If you open the doors and offer them benefits, they will come:
More refugees have sought asylum in Sweden so far in 2015 than in any other year in the Nordic nation’s history, new figures released by the country’s Migration Agency have revealed. While earlier predictions suggested that 74,000 refugees would apply for migration in Sweden by December, Sweden’s Migration Agency (Migrationsverket) said over the weekend that 86,223 people had already launched their cases in 2015.
The figure surpasses a previous record set in 1992 when 84,016 people sought asylum in the Scandinavian country following fighting in the Balkans. Sweden’s Migration Agency announced on its website that it had run out of space in its emergency accommodation for new arrivals. The new figures emerged days after Sweden’s Prime Minister announced that tent camps would likely be needed in order to provide enough shelter to refugees. “Sweden is preparing for a crisis situation,” the Social Democrat leader told a press conference in Stockholm on Friday.
A crisis entirely of its own, deliberate, with-malice-aforethought making, one might observe. Meanwhile, NRO has a chilling piece explaining why most of the “migrants” are young, able-bodied men: they’re planning to bring their families over later.

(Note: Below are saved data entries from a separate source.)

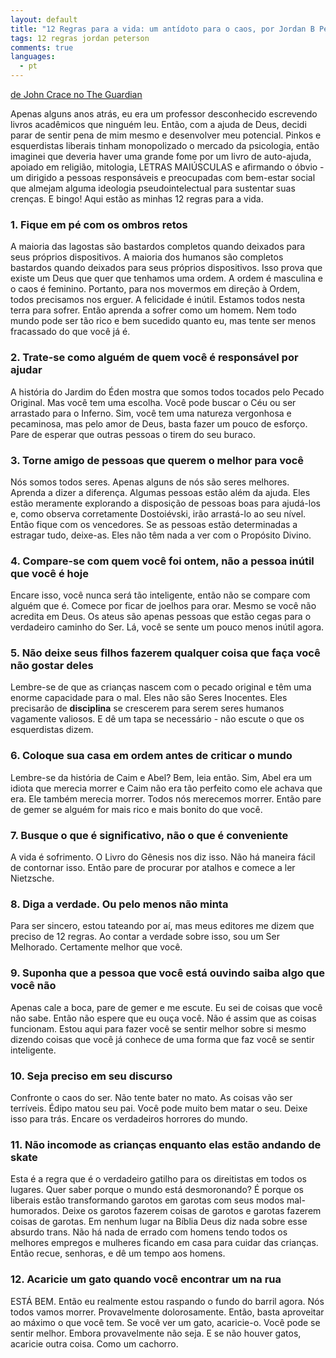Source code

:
 ```yaml
---
layout: default
title: "12 Regras para a vida: um antídoto para o caos, por Jordan B Peterson"
tags: 12 regras jordan peterson
comments: true
languages:
  - pt
---
```


[de John Crace no The Guardian](https://www.theguardian.com/books/2018/jan/28/12-rules-for-life-an-antidote-to-chaos-by-jordan-b-peterson-digested-read)

Apenas alguns anos atrás, eu era um professor desconhecido escrevendo livros acadêmicos que ninguém leu. Então, com a ajuda de Deus, decidi parar de sentir pena de mim mesmo e desenvolver meu potencial. Pinkos e esquerdistas liberais tinham monopolizado o mercado da psicologia, então imaginei que deveria haver uma grande fome por um livro de auto-ajuda, apoiado em religião, mitologia, LETRAS MAIÚSCULAS e afirmando o óbvio - um dirigido a pessoas responsáveis e preocupadas com bem-estar social que almejam alguma ideologia pseudointelectual para sustentar suas crenças. E bingo! Aqui estão as minhas 12 regras para a vida.

### 1. Fique em pé com os ombros retos

A maioria das lagostas são bastardos completos quando deixados para seus próprios dispositivos. A maioria dos humanos são completos bastardos quando deixados para seus próprios dispositivos. Isso prova que existe um Deus que quer que tenhamos uma ordem. A ordem é masculina e o caos é feminino. Portanto, para nos movermos em direção à Ordem, todos precisamos nos erguer. A felicidade é inútil. Estamos todos nesta terra para sofrer. Então aprenda a sofrer como um homem. Nem todo mundo pode ser tão rico e bem sucedido quanto eu, mas tente ser menos fracassado do que você já é.

### 2. Trate-se como alguém de quem você é responsável por ajudar

A história do Jardim do Éden mostra que somos todos tocados pelo Pecado Original. Mas você tem uma escolha. Você pode buscar o Céu ou ser arrastado para o Inferno. Sim, você tem uma natureza vergonhosa e pecaminosa, mas pelo amor de Deus, basta fazer um pouco de esforço. Pare de esperar que outras pessoas o tirem do seu buraco.

### 3. Torne amigo de pessoas que querem o melhor para você

Nós somos todos seres. Apenas alguns de nós são seres melhores. Aprenda a dizer a diferença. Algumas pessoas estão além da ajuda. Eles estão meramente explorando a disposição de pessoas boas para ajudá-los e, como observa corretamente Dostoiévski, irão arrastá-lo ao seu nível. Então fique com os vencedores. Se as pessoas estão determinadas a estragar tudo, deixe-as. Eles não têm nada a ver com o Propósito Divino.

### 4. Compare-se com quem você foi ontem, não a pessoa inútil que você é hoje

Encare isso, você nunca será tão inteligente, então não se compare com alguém que é. Comece por ficar de joelhos para orar. Mesmo se você não acredita em Deus. Os ateus são apenas pessoas que estão cegas para o verdadeiro caminho do Ser. Lá, você se sente um pouco menos inútil agora.

### 5. Não deixe seus filhos fazerem qualquer coisa que faça você não gostar deles

Lembre-se de que as crianças nascem com o pecado original e têm uma enorme capacidade para o mal. Eles não são Seres Inocentes. Eles precisarão de **disciplina** se crescerem para serem seres humanos vagamente valiosos. E dê um tapa se necessário - não escute o que os esquerdistas dizem.

### 6. Coloque sua casa em ordem antes de criticar o mundo

Lembre-se da história de Caim e Abel? Bem, leia então. Sim, Abel era um idiota que merecia morrer e Caim não era tão perfeito como ele achava que era. Ele também merecia morrer. Todos nós merecemos morrer. Então pare de gemer se alguém for mais rico e mais bonito do que você.

### 7. Busque o que é significativo, não o que é conveniente

A vida é sofrimento. O Livro do Gênesis nos diz isso. Não há maneira fácil de contornar isso. Então pare de procurar por atalhos e comece a ler Nietzsche.

### 8. Diga a verdade. Ou pelo menos não minta

Para ser sincero, estou tateando por aí, mas meus editores me dizem que preciso de 12 regras. Ao contar a verdade sobre isso, sou um Ser Melhorado. Certamente melhor que você.

### 9. Suponha que a pessoa que você está ouvindo saiba algo que você não

Apenas cale a boca, pare de gemer e me escute. Eu sei de coisas que você não sabe. Então não espere que eu ouça você. Não é assim que as coisas funcionam. Estou aqui para fazer você se sentir melhor sobre si mesmo dizendo coisas que você já conhece de uma forma que faz você se sentir inteligente.

### 10. Seja preciso em seu discurso

Confronte o caos do ser. Não tente bater no mato. As coisas vão ser terríveis. Édipo matou seu pai. Você pode muito bem matar o seu. Deixe isso para trás. Encare os verdadeiros horrores do mundo.

### 11. Não incomode as crianças enquanto elas estão andando de skate

Esta é a regra que é o verdadeiro gatilho para os direitistas em todos os lugares. Quer saber porque o mundo está desmoronando? É porque os liberais estão transformando garotos em garotas com seus modos mal-humorados. Deixe os garotos fazerem coisas de garotos e garotas fazerem coisas de garotas. Em nenhum lugar na Bíblia Deus diz nada sobre esse absurdo trans. Não há nada de errado com homens tendo todos os melhores empregos e mulheres ficando em casa para cuidar das crianças. Então recue, senhoras, e dê um tempo aos homens.

### 12. Acaricie um gato quando você encontrar um na rua

ESTÁ BEM. Então eu realmente estou raspando o fundo do barril agora. Nós todos vamos morrer. Provavelmente dolorosamente. Então, basta aproveitar ao máximo o que você tem. Se você ver um gato, acaricie-o. Você pode se sentir melhor. Embora provavelmente não seja. E se não houver gatos, acaricie outra coisa. Como um cachorro.
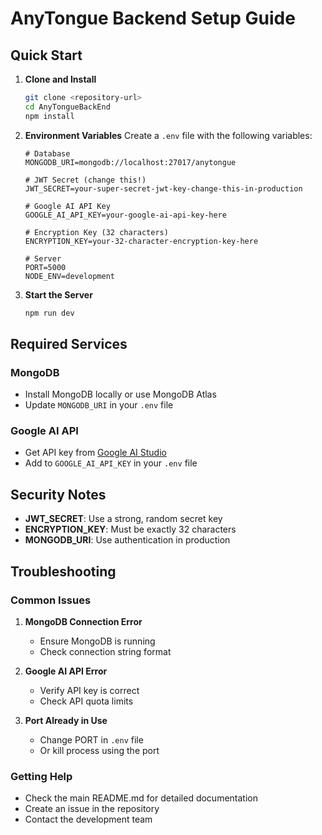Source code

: # AnyTongue Backend Setup Guide

## Quick Start

1. **Clone and Install**
   ```bash
   git clone <repository-url>
   cd AnyTongueBackEnd
   npm install
   ```

2. **Environment Variables**
   Create a `.env` file with the following variables:

   ```env
   # Database
   MONGODB_URI=mongodb://localhost:27017/anytongue
   
   # JWT Secret (change this!)
   JWT_SECRET=your-super-secret-jwt-key-change-this-in-production
   
   # Google AI API Key
   GOOGLE_AI_API_KEY=your-google-ai-api-key-here
   
   # Encryption Key (32 characters)
   ENCRYPTION_KEY=your-32-character-encryption-key-here
   
   # Server
   PORT=5000
   NODE_ENV=development
   ```

3. **Start the Server**
   ```bash
   npm run dev
   ```

## Required Services

### MongoDB
- Install MongoDB locally or use MongoDB Atlas
- Update `MONGODB_URI` in your `.env` file

### Google AI API
- Get API key from [Google AI Studio](https://makersuite.google.com/app/apikey)
- Add to `GOOGLE_AI_API_KEY` in your `.env` file

## Security Notes

- **JWT_SECRET**: Use a strong, random secret key
- **ENCRYPTION_KEY**: Must be exactly 32 characters
- **MONGODB_URI**: Use authentication in production

## Troubleshooting

### Common Issues

1. **MongoDB Connection Error**
   - Ensure MongoDB is running
   - Check connection string format

2. **Google AI API Error**
   - Verify API key is correct
   - Check API quota limits

3. **Port Already in Use**
   - Change PORT in `.env` file
   - Or kill process using the port

### Getting Help

- Check the main README.md for detailed documentation
- Create an issue in the repository
- Contact the development team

Many of the men I interviewed traveling solo told me they had left their families behind and intended to reunite with them once they’d been accepted by a safe European country.
This helps to clarify why so many of Europe’s newcomers are young men. Of 102,753 registered arrivals through Italy and Greece, the International Organization of Migration found that 68,085 were men, with only 13,888 women and 20,780 children. At both the Hungary-Croatia border and the Serbia-Croatia border, I saw a noticeable majority of men, though it was nearly impossible to take a photograph without capturing at least one woman or child in the background.
“They tell us, ‘We do this dangerous trip on our own, we get asylum, and there is a law in the European Union that the family can come,’” says Christof Zellenberg, the chairman of the Europa Institute, who has been heavily involved in volunteer efforts in Vienna. You see few newcomers over 50, he adds, because “this is a grueling trip, and you need to be young and strong.”
Sclerotic welfare states, meet your new wards and, later, overlords.